▶ [Goal of the exercise]:
Copy out each line of the data that contains "bölümde".

▶ [Given data]:

* * * * * * * * *

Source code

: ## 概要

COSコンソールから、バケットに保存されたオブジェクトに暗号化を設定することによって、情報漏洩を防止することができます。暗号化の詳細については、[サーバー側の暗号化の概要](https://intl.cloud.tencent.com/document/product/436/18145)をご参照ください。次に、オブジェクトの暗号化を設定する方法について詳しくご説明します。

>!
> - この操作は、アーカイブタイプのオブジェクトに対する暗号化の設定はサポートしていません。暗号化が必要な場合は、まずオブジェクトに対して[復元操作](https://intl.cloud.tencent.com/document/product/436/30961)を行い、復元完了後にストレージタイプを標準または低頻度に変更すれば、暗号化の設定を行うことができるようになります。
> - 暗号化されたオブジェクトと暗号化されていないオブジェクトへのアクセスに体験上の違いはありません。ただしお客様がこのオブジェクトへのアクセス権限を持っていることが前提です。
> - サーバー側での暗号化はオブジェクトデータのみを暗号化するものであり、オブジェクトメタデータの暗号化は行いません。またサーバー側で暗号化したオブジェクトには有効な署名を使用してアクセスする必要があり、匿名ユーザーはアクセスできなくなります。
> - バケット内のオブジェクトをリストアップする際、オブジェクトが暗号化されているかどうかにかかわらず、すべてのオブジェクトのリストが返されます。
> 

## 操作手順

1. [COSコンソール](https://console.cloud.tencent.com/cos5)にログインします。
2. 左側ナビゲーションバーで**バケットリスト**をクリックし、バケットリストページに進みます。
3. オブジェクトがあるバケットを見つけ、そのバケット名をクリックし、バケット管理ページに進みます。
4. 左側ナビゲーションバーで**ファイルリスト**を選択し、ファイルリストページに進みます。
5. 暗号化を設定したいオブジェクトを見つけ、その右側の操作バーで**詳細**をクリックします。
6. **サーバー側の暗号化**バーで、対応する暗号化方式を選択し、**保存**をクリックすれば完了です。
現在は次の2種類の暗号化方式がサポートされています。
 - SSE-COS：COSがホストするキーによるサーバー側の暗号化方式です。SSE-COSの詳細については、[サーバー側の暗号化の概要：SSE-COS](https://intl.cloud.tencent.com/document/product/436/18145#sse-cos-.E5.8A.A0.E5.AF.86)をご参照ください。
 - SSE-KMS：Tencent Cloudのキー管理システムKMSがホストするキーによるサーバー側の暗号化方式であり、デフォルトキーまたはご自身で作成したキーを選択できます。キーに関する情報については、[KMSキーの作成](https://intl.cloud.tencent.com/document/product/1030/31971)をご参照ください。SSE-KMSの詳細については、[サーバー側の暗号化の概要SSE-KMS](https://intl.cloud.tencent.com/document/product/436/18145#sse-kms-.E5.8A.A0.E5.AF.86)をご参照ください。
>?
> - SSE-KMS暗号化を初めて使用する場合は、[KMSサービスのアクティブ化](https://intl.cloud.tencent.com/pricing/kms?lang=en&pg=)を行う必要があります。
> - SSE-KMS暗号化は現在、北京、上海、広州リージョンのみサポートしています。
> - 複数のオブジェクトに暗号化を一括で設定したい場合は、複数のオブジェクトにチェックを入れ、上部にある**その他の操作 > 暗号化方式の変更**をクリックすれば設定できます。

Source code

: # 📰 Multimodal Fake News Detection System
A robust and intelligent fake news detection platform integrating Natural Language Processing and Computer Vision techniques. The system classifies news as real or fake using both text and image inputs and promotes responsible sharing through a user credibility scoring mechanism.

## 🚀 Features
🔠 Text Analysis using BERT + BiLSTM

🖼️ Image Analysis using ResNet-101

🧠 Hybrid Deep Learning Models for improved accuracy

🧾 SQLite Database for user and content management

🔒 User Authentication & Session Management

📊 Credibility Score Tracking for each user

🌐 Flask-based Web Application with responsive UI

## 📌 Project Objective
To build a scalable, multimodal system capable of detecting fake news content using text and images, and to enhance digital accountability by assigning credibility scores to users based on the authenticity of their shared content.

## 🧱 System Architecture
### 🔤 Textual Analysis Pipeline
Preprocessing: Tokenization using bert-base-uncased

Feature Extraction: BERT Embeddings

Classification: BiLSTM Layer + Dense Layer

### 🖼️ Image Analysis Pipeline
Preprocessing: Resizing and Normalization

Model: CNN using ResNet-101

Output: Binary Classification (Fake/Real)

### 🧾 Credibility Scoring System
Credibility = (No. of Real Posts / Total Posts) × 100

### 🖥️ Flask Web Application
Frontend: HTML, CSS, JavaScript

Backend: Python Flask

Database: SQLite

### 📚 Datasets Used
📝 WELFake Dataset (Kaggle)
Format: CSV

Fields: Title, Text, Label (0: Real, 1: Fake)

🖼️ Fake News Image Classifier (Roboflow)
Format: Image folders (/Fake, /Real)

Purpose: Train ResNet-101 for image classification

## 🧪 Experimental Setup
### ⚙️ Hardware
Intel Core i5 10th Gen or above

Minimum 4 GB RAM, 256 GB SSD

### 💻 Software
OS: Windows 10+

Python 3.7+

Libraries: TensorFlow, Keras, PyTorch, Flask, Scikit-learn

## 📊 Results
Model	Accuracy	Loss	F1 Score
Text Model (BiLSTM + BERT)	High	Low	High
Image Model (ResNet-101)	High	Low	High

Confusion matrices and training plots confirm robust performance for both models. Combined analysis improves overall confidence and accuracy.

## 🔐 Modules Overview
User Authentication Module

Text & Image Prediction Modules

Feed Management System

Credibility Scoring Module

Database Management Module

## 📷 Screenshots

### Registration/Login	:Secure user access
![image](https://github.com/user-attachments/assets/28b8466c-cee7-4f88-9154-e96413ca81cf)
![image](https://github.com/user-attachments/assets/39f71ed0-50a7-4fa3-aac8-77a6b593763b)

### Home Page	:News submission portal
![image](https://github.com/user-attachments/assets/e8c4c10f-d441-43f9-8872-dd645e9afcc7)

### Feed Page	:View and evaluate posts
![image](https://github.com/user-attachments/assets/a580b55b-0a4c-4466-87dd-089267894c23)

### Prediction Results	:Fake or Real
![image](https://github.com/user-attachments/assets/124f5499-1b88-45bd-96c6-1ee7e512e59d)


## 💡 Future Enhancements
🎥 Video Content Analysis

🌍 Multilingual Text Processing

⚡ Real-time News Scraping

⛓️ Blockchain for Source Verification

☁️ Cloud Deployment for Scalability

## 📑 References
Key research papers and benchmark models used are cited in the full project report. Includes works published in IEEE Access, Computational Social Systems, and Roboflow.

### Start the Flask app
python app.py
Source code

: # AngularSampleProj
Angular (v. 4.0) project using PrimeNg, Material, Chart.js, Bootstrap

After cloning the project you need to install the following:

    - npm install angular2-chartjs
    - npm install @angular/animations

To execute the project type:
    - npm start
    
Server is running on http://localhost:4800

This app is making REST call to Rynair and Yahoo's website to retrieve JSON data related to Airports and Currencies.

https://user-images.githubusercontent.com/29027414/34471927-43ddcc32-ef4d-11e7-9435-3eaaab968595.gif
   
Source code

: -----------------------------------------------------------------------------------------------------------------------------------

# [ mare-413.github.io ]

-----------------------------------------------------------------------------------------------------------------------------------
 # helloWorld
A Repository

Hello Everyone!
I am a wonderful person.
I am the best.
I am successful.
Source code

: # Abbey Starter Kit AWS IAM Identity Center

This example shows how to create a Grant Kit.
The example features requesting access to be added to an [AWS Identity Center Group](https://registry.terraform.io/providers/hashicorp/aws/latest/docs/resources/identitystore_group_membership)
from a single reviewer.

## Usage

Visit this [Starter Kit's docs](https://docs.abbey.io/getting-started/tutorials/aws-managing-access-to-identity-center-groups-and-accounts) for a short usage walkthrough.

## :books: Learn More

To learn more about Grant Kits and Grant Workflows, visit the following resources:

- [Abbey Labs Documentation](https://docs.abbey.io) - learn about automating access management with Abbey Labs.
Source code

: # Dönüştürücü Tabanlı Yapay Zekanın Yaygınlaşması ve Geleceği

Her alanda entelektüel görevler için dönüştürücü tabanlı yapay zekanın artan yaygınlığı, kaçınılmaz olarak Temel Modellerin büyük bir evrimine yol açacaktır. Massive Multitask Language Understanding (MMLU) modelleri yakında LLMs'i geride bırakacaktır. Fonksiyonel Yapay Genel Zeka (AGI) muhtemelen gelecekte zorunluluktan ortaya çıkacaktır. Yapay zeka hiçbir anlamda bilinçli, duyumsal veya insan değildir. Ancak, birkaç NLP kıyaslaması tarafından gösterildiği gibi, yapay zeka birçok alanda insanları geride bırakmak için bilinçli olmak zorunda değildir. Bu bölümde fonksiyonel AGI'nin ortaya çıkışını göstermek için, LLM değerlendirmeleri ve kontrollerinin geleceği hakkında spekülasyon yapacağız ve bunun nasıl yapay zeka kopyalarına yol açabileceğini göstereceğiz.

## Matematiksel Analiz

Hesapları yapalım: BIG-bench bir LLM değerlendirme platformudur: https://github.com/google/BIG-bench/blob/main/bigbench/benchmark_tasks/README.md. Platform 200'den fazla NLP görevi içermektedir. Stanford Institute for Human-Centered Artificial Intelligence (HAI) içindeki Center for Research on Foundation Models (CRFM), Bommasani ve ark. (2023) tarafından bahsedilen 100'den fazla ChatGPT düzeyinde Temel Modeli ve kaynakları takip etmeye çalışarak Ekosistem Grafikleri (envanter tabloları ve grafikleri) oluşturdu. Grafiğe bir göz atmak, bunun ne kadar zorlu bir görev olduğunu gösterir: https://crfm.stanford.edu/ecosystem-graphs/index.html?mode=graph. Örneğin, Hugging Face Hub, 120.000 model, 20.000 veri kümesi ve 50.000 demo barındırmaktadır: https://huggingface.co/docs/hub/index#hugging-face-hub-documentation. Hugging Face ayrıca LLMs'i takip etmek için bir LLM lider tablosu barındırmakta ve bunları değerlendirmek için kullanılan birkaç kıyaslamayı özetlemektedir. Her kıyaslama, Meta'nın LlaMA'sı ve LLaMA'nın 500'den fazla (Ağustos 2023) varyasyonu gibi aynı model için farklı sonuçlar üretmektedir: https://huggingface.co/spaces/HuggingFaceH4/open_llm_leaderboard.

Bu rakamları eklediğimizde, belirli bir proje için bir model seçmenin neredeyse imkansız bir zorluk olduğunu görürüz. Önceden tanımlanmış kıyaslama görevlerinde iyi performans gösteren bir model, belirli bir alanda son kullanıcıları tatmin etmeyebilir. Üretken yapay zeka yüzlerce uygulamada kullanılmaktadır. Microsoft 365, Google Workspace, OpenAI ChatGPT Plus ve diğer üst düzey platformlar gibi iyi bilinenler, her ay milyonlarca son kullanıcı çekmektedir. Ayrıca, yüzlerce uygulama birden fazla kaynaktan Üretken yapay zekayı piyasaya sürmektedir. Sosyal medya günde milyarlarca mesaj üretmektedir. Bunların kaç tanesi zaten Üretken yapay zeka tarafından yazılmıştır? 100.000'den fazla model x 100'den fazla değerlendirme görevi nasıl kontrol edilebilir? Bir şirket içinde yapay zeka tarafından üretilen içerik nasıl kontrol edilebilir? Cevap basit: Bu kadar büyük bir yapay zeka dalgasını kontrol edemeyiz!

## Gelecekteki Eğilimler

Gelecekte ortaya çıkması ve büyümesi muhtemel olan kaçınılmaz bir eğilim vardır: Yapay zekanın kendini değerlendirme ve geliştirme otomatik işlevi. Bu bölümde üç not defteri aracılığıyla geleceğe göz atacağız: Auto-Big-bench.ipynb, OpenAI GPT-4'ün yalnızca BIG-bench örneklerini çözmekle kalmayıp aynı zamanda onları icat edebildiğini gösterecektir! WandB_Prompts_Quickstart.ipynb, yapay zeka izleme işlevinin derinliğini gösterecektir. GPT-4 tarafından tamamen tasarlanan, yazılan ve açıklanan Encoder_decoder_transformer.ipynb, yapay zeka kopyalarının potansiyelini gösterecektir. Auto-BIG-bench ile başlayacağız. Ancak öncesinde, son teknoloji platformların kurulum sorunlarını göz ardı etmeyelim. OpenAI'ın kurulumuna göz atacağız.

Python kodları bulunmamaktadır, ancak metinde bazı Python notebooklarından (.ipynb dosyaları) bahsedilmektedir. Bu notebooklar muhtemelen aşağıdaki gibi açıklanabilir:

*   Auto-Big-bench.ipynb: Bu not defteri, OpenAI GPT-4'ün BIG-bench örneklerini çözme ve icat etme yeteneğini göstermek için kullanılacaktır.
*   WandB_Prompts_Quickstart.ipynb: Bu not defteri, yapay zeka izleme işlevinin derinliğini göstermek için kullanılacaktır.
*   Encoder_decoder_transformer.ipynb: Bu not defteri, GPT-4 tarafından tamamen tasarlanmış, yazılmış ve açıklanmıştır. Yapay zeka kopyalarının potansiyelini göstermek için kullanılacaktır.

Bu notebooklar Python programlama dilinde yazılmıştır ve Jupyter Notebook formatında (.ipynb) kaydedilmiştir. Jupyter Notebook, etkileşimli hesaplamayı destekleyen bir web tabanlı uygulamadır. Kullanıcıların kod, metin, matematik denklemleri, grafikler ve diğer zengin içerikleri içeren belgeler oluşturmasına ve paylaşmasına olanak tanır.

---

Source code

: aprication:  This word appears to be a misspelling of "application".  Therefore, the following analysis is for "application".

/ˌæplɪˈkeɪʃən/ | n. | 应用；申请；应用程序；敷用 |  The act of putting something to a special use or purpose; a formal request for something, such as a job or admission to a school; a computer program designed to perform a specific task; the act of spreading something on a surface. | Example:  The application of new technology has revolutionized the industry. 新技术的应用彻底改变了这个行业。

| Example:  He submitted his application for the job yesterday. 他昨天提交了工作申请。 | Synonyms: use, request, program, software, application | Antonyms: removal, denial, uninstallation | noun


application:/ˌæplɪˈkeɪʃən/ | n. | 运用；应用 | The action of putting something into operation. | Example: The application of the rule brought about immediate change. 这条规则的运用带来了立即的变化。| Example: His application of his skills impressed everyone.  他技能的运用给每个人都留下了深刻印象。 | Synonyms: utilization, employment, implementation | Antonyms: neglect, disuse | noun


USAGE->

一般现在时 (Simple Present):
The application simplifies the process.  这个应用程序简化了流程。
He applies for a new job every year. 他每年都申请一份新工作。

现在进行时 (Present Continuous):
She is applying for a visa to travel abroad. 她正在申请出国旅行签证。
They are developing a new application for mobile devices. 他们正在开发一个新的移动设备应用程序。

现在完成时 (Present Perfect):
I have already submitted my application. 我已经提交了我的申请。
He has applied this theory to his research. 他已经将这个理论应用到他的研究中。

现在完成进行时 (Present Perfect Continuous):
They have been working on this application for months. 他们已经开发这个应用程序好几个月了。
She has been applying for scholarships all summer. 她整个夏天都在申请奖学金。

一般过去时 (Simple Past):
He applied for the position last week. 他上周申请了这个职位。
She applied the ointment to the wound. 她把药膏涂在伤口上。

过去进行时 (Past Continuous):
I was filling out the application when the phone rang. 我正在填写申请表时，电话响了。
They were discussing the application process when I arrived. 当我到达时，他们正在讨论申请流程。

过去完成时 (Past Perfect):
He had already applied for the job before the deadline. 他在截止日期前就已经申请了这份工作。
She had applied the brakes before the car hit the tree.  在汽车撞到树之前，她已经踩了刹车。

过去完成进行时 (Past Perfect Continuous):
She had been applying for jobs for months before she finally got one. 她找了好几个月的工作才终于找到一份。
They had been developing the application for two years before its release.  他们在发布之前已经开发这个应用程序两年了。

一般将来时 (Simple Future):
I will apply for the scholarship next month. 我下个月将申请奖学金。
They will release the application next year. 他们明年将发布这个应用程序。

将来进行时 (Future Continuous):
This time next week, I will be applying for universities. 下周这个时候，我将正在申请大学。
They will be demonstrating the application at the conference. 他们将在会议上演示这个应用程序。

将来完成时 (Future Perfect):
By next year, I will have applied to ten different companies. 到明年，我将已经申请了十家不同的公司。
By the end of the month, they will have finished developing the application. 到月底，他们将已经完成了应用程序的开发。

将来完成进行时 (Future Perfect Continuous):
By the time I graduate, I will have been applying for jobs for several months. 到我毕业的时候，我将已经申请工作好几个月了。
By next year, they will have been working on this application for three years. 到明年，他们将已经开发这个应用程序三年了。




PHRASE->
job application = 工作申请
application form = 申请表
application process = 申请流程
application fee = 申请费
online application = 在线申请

* * * * * * * * *

▶ [Exercise solution]:
Her alanda entelektüel görevler için dönüştürücü tabanlı yapay zekanın artan yaygınlığı, kaçınılmaz olarak Temel Modellerin büyük bir evrimine yol açacaktır. Massive Multitask Language Understanding (MMLU) modelleri yakında LLMs'i geride bırakacaktır. Fonksiyonel Yapay Genel Zeka (AGI) muhtemelen gelecekte zorunluluktan ortaya çıkacaktır. Yapay zeka hiçbir anlamda bilinçli, duyumsal veya insan değildir. Ancak, birkaç NLP kıyaslaması tarafından gösterildiği gibi, yapay zeka birçok alanda insanları geride bırakmak için bilinçli olmak zorunda değildir. Bu bölümde fonksiyonel AGI'nin ortaya çıkışını göstermek için, LLM değerlendirmeleri ve kontrollerinin geleceği hakkında spekülasyon yapacağız ve bunun nasıl yapay zeka kopyalarına yol açabileceğini göstereceğiz.
Gelecekte ortaya çıkması ve büyümesi muhtemel olan kaçınılmaz bir eğilim vardır: Yapay zekanın kendini değerlendirme ve geliştirme otomatik işlevi. Bu bölümde üç not defteri aracılığıyla geleceğe göz atacağız: Auto-Big-bench.ipynb, OpenAI GPT-4'ün yalnızca BIG-bench örneklerini çözmekle kalmayıp aynı zamanda onları icat edebildiğini gösterecektir! WandB_Prompts_Quickstart.ipynb, yapay zeka izleme işlevinin derinliğini gösterecektir. GPT-4 tarafından tamamen tasarlanan, yazılan ve açıklanan Encoder_decoder_transformer.ipynb, yapay zeka kopyalarının potansiyelini gösterecektir. Auto-BIG-bench ile başlayacağız. Ancak öncesinde, son teknoloji platformların kurulum sorunlarını göz ardı etmeyelim. OpenAI'ın kurulumuna göz atacağız.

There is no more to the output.